In the data that follows, count every line holding the string "password" and give the count alone.

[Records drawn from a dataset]
⟨

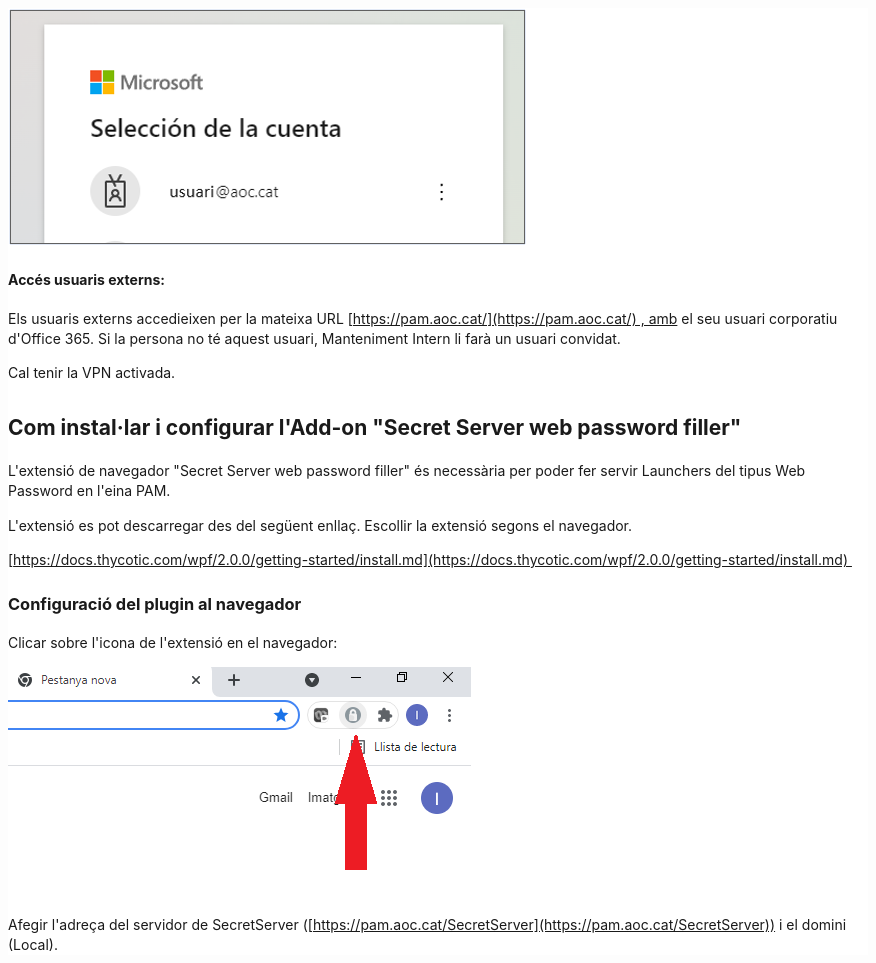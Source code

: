 ![](attachments/64979217/100008352.png)

#### Accés usuaris externs:

Els usuaris externs accedieixen per la mateixa URL [https://pam.aoc.cat/](https://pam.aoc.cat/) , amb el seu usuari corporatiu d'Office 365. Si la persona no té aquest usuari, Manteniment Intern li farà un usuari convidat.

Cal tenir la VPN activada.

Com instal·lar i configurar l'Add-on "Secret Server web password filler"
------------------------------------------------------------------------

L'extensió de navegador "Secret Server web password filler" és necessària per poder fer servir Launchers del tipus Web Password en l'eina PAM.

L'extensió es pot descarregar des del següent enllaç. Escollir la extensió segons el navegador.

[https://docs.thycotic.com/wpf/2.0.0/getting-started/install.md](https://docs.thycotic.com/wpf/2.0.0/getting-started/install.md) 

### Configuració del plugin al navegador

Clicar sobre l'icona de l'extensió en el navegador:

![](attachments/64979217/64981900.png)

  

Afegir l'adreça del servidor de SecretServer ([https://pam.aoc.cat/SecretServer](https://pam.aoc.cat/SecretServer)) i el domini (Local).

⟩

» **Answer box**
2